» **Required work**
What is needed is an exact copy of all the records below.

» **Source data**
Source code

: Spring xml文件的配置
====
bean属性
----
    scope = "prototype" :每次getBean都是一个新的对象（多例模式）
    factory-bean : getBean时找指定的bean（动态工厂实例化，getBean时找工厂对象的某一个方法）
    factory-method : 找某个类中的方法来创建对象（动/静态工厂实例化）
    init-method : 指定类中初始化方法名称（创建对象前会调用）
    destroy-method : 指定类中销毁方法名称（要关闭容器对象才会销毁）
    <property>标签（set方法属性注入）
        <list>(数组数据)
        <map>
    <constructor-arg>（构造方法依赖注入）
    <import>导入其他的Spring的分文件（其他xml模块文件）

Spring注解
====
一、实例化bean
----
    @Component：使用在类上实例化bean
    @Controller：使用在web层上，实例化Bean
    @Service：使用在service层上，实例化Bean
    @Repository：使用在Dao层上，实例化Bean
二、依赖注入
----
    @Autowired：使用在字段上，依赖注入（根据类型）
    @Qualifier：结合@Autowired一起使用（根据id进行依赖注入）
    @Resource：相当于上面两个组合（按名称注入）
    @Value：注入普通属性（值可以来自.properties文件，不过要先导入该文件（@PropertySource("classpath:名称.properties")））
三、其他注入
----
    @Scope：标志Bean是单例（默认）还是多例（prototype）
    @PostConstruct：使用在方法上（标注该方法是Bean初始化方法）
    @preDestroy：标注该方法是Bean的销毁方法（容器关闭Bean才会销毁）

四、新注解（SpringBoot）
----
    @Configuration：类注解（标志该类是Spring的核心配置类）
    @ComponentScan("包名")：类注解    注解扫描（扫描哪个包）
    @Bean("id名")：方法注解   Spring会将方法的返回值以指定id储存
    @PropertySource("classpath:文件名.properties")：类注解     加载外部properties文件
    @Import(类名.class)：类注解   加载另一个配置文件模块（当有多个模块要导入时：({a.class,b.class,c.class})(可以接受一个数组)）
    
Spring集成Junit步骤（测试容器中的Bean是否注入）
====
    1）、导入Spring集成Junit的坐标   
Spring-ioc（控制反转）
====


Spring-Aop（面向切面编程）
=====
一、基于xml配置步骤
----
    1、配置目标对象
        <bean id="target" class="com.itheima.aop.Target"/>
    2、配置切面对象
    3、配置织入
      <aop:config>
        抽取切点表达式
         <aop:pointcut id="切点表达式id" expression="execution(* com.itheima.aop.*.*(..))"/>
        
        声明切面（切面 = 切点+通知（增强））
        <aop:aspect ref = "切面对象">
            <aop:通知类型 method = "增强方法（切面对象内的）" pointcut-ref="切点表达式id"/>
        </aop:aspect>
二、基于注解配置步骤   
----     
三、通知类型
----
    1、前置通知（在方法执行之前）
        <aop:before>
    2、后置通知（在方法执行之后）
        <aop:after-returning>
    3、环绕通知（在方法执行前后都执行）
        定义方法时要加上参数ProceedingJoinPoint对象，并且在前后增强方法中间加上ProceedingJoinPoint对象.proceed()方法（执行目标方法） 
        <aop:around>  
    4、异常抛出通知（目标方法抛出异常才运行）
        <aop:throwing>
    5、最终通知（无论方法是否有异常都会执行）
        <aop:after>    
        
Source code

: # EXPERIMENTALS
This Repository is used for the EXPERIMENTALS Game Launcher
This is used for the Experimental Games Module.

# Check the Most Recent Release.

» **Response to the task**
Source code

: Spring xml文件的配置
====
bean属性
----
    scope = "prototype" :每次getBean都是一个新的对象（多例模式）
    factory-bean : getBean时找指定的bean（动态工厂实例化，getBean时找工厂对象的某一个方法）
    factory-method : 找某个类中的方法来创建对象（动/静态工厂实例化）
    init-method : 指定类中初始化方法名称（创建对象前会调用）
    destroy-method : 指定类中销毁方法名称（要关闭容器对象才会销毁）
    <property>标签（set方法属性注入）
        <list>(数组数据)
        <map>
    <constructor-arg>（构造方法依赖注入）
    <import>导入其他的Spring的分文件（其他xml模块文件）

Spring注解
====
一、实例化bean
----
    @Component：使用在类上实例化bean
    @Controller：使用在web层上，实例化Bean
    @Service：使用在service层上，实例化Bean
    @Repository：使用在Dao层上，实例化Bean
二、依赖注入
----
    @Autowired：使用在字段上，依赖注入（根据类型）
    @Qualifier：结合@Autowired一起使用（根据id进行依赖注入）
    @Resource：相当于上面两个组合（按名称注入）
    @Value：注入普通属性（值可以来自.properties文件，不过要先导入该文件（@PropertySource("classpath:名称.properties")））
三、其他注入
----
    @Scope：标志Bean是单例（默认）还是多例（prototype）
    @PostConstruct：使用在方法上（标注该方法是Bean初始化方法）
    @preDestroy：标注该方法是Bean的销毁方法（容器关闭Bean才会销毁）

四、新注解（SpringBoot）
----
    @Configuration：类注解（标志该类是Spring的核心配置类）
    @ComponentScan("包名")：类注解    注解扫描（扫描哪个包）
    @Bean("id名")：方法注解   Spring会将方法的返回值以指定id储存
    @PropertySource("classpath:文件名.properties")：类注解     加载外部properties文件
    @Import(类名.class)：类注解   加载另一个配置文件模块（当有多个模块要导入时：({a.class,b.class,c.class})(可以接受一个数组)）
    
Spring集成Junit步骤（测试容器中的Bean是否注入）
====
    1）、导入Spring集成Junit的坐标   
Spring-ioc（控制反转）
====


Spring-Aop（面向切面编程）
=====
一、基于xml配置步骤
----
    1、配置目标对象
        <bean id="target" class="com.itheima.aop.Target"/>
    2、配置切面对象
    3、配置织入
      <aop:config>
        抽取切点表达式
         <aop:pointcut id="切点表达式id" expression="execution(* com.itheima.aop.*.*(..))"/>
        
        声明切面（切面 = 切点+通知（增强））
        <aop:aspect ref = "切面对象">
            <aop:通知类型 method = "增强方法（切面对象内的）" pointcut-ref="切点表达式id"/>
        </aop:aspect>
二、基于注解配置步骤   
----     
三、通知类型
----
    1、前置通知（在方法执行之前）
        <aop:before>
    2、后置通知（在方法执行之后）
        <aop:after-returning>
    3、环绕通知（在方法执行前后都执行）
        定义方法时要加上参数ProceedingJoinPoint对象，并且在前后增强方法中间加上ProceedingJoinPoint对象.proceed()方法（执行目标方法） 
        <aop:around>  
    4、异常抛出通知（目标方法抛出异常才运行）
        <aop:throwing>
    5、最终通知（无论方法是否有异常都会执行）
        <aop:after>    
        
Source code

: # EXPERIMENTALS
This Repository is used for the EXPERIMENTALS Game Launcher
This is used for the Experimental Games Module.

# Check the Most Recent Release.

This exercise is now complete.